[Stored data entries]
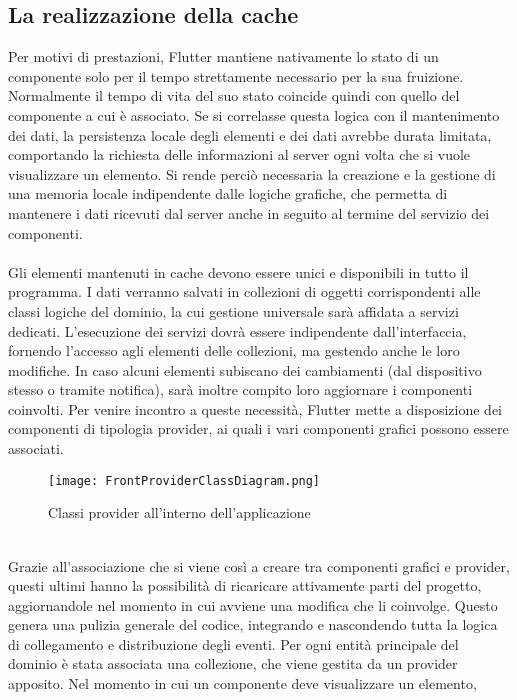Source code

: \subsection{La realizzazione della cache}
Per motivi di prestazioni,
Flutter mantiene nativamente lo stato di un componente 
solo per il tempo strettamente necessario per la sua fruizione. 
Normalmente il tempo di vita del suo stato coincide quindi 
con quello del componente a cui è associato. 
Se si correlasse questa logica con il mantenimento dei dati,
la persistenza locale degli elementi e dei dati avrebbe durata limitata,
comportando la richiesta delle informazioni al server 
ogni volta che si vuole visualizzare un elemento. 
Si rende perciò necessaria la creazione e la gestione di una memoria locale 
indipendente dalle logiche grafiche,
che permetta di mantenere i dati ricevuti dal server 
anche in seguito al termine del servizio dei componenti.\\
\\
Gli elementi mantenuti in cache devono essere unici e disponibili in tutto il programma.
I dati verranno salvati in collezioni di oggetti corrispondenti alle classi logiche del dominio, 
la cui gestione universale sarà affidata a servizi dedicati. 
L'esecuzione dei servizi dovrà essere indipendente dall'interfaccia,
fornendo l'accesso agli elementi delle collezioni,
ma gestendo anche le loro modifiche.
In caso alcuni elementi subiscano dei cambiamenti (dal dispositivo stesso o tramite notifica), 
sarà inoltre compito loro aggiornare i componenti coinvolti.
Per venire incontro a queste necessità, 
Flutter mette a disposizione dei componenti di tipologia provider,
ai quali i vari componenti grafici possono essere associati.\\
\begin{figure}[h!]
    \centering
    \texttt{[image: FrontProviderClassDiagram.png]}
    \caption{Classi provider all'interno dell'applicazione}
\end{figure}	
\\
Grazie all'associazione che si viene così a creare tra componenti grafici e provider,
questi ultimi hanno la possibilità di ricaricare attivamente parti del progetto, 
aggiornandole nel momento in cui avviene una modifica che li coinvolge.
Questo genera una pulizia generale del codice,
integrando e nascondendo tutta la logica di collegamento e distribuzione degli eventi.
Per ogni entità principale del dominio è stata associata una collezione,
che viene gestita da un provider apposito.
Nel momento in cui un componente deve visualizzare un elemento,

▸ **Goal of the exercise**
With the pictures left out, restate word for word every line of the data above, from the first down to the line that contains "L'esecuzione dei servizi".

▸ **Reply**
Source code

: \subsection{La realizzazione della cache}
Per motivi di prestazioni,
Flutter mantiene nativamente lo stato di un componente 
solo per il tempo strettamente necessario per la sua fruizione. 
Normalmente il tempo di vita del suo stato coincide quindi 
con quello del componente a cui è associato. 
Se si correlasse questa logica con il mantenimento dei dati,
la persistenza locale degli elementi e dei dati avrebbe durata limitata,
comportando la richiesta delle informazioni al server 
ogni volta che si vuole visualizzare un elemento. 
Si rende perciò necessaria la creazione e la gestione di una memoria locale 
indipendente dalle logiche grafiche,
che permetta di mantenere i dati ricevuti dal server 
anche in seguito al termine del servizio dei componenti.\\
\\
Gli elementi mantenuti in cache devono essere unici e disponibili in tutto il programma.
I dati verranno salvati in collezioni di oggetti corrispondenti alle classi logiche del dominio, 
la cui gestione universale sarà affidata a servizi dedicati. 
L'esecuzione dei servizi dovrà essere indipendente dall'interfaccia,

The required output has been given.